- [Directions for this task]:
Repeat verbatim, and only, the lines of the data below, beginning at the line that contains "The sections below" and stopping after the line that contains "1.) InvoiceNo: This".

- [Recorded information]:
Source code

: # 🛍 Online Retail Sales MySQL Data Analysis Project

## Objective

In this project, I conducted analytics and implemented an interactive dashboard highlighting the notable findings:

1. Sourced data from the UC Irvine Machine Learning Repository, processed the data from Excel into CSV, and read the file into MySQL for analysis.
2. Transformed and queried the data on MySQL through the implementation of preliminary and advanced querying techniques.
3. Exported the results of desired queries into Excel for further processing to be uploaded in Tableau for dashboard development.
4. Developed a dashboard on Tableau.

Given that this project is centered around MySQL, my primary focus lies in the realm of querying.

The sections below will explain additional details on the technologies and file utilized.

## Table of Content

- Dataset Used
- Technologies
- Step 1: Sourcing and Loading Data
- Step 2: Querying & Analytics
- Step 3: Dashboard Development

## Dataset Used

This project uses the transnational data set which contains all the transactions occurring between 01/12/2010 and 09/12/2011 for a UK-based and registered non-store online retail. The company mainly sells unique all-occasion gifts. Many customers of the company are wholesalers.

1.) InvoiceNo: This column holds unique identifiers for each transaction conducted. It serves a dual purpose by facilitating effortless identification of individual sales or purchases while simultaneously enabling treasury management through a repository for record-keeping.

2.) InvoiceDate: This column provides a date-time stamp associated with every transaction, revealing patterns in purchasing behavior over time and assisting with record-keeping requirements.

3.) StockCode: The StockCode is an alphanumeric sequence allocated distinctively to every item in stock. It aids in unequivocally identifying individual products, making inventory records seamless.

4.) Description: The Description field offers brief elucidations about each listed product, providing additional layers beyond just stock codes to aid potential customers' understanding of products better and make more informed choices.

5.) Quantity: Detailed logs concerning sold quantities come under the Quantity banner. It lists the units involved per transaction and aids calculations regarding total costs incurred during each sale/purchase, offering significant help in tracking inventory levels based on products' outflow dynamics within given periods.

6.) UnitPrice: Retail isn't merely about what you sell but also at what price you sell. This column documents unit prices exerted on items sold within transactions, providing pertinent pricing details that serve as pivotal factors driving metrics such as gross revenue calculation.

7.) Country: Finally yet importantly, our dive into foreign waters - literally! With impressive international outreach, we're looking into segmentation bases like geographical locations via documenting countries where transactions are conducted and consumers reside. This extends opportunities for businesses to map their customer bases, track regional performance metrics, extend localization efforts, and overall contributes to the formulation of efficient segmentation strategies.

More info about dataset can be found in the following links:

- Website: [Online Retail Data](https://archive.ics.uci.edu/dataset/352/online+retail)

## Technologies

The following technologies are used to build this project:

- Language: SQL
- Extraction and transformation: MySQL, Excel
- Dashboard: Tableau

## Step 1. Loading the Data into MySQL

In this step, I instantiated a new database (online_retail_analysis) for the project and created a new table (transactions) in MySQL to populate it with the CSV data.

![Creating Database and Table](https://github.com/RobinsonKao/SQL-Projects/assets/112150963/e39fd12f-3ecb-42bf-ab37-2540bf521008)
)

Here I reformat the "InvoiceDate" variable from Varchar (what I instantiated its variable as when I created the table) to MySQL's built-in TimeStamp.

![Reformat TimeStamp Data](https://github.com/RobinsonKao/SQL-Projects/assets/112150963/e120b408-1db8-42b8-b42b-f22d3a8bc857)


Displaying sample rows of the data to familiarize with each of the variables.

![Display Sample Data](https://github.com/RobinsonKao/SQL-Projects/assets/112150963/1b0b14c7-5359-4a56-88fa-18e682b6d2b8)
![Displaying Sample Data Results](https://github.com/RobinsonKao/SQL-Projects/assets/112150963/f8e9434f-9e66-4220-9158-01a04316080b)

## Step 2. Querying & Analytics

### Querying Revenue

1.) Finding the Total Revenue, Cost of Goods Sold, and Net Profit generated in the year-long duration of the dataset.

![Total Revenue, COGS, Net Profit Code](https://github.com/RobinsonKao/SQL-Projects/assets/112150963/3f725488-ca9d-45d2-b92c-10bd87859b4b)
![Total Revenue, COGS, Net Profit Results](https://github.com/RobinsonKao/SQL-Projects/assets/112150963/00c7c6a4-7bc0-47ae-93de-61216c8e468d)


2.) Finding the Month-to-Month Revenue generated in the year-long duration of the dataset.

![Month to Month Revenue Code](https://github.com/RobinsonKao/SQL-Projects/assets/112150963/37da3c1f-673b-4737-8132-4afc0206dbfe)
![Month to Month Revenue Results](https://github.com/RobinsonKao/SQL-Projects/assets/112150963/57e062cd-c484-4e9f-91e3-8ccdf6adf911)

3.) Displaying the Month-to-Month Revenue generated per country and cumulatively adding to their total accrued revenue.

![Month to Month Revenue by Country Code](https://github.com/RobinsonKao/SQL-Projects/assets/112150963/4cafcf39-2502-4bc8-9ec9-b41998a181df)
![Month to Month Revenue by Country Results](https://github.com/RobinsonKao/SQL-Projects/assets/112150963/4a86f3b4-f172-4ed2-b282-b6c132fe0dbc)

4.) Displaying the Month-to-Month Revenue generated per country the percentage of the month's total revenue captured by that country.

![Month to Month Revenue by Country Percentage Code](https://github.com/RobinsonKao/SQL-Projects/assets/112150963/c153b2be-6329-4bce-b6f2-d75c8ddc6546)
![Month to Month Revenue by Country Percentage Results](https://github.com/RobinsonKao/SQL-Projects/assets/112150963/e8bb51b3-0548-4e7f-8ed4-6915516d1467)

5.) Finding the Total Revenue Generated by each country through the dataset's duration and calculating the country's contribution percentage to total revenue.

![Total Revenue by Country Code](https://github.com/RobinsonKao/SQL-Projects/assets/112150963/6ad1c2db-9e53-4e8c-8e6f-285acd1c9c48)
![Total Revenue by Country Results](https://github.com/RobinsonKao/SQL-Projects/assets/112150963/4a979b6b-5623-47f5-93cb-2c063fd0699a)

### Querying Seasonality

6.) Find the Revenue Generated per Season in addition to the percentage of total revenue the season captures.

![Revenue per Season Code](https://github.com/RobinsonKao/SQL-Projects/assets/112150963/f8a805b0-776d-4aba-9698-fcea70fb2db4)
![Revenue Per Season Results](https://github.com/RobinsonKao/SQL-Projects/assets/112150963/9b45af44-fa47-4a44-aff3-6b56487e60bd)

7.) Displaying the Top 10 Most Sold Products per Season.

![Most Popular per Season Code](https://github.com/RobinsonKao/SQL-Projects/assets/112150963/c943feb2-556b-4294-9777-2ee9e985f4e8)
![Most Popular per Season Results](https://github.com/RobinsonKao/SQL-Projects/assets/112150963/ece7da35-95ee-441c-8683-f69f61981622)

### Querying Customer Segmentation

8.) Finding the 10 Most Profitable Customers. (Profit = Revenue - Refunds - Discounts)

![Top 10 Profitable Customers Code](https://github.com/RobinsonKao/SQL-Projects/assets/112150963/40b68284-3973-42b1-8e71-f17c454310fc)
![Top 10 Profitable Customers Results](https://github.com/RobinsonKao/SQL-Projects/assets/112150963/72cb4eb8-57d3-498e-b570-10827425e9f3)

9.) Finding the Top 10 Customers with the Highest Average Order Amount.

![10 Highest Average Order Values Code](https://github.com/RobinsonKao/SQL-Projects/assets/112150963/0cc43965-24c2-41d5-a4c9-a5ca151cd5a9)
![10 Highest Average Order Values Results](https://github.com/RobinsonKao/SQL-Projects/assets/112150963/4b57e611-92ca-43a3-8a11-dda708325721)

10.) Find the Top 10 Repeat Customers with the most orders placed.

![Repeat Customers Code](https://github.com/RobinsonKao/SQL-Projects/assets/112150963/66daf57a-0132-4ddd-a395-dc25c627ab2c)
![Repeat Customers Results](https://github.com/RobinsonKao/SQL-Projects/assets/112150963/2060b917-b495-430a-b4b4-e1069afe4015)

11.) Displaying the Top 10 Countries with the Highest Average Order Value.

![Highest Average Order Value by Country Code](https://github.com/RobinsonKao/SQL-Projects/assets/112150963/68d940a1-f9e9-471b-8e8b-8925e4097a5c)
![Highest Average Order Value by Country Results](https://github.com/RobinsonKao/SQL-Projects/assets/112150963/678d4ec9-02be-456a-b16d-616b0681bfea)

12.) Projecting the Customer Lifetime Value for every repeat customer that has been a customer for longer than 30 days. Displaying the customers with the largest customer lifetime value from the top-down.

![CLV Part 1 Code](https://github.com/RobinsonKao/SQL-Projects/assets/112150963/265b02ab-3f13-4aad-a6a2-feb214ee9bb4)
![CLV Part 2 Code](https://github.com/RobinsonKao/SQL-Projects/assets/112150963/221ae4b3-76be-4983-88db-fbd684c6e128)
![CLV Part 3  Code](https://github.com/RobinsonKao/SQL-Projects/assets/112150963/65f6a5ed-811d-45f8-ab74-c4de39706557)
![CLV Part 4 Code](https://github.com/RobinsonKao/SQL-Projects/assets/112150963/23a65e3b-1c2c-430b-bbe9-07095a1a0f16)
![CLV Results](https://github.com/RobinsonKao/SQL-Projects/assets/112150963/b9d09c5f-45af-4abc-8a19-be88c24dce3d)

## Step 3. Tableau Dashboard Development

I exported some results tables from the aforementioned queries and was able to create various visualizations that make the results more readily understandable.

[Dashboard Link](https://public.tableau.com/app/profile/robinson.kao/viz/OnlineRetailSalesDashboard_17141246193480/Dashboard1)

- [Response below]:
The sections below will explain additional details on the technologies and file utilized.

## Table of Content

- Dataset Used
- Technologies
- Step 1: Sourcing and Loading Data
- Step 2: Querying & Analytics
- Step 3: Dashboard Development

## Dataset Used

This project uses the transnational data set which contains all the transactions occurring between 01/12/2010 and 09/12/2011 for a UK-based and registered non-store online retail. The company mainly sells unique all-occasion gifts. Many customers of the company are wholesalers.

1.) InvoiceNo: This column holds unique identifiers for each transaction conducted. It serves a dual purpose by facilitating effortless identification of individual sales or purchases while simultaneously enabling treasury management through a repository for record-keeping.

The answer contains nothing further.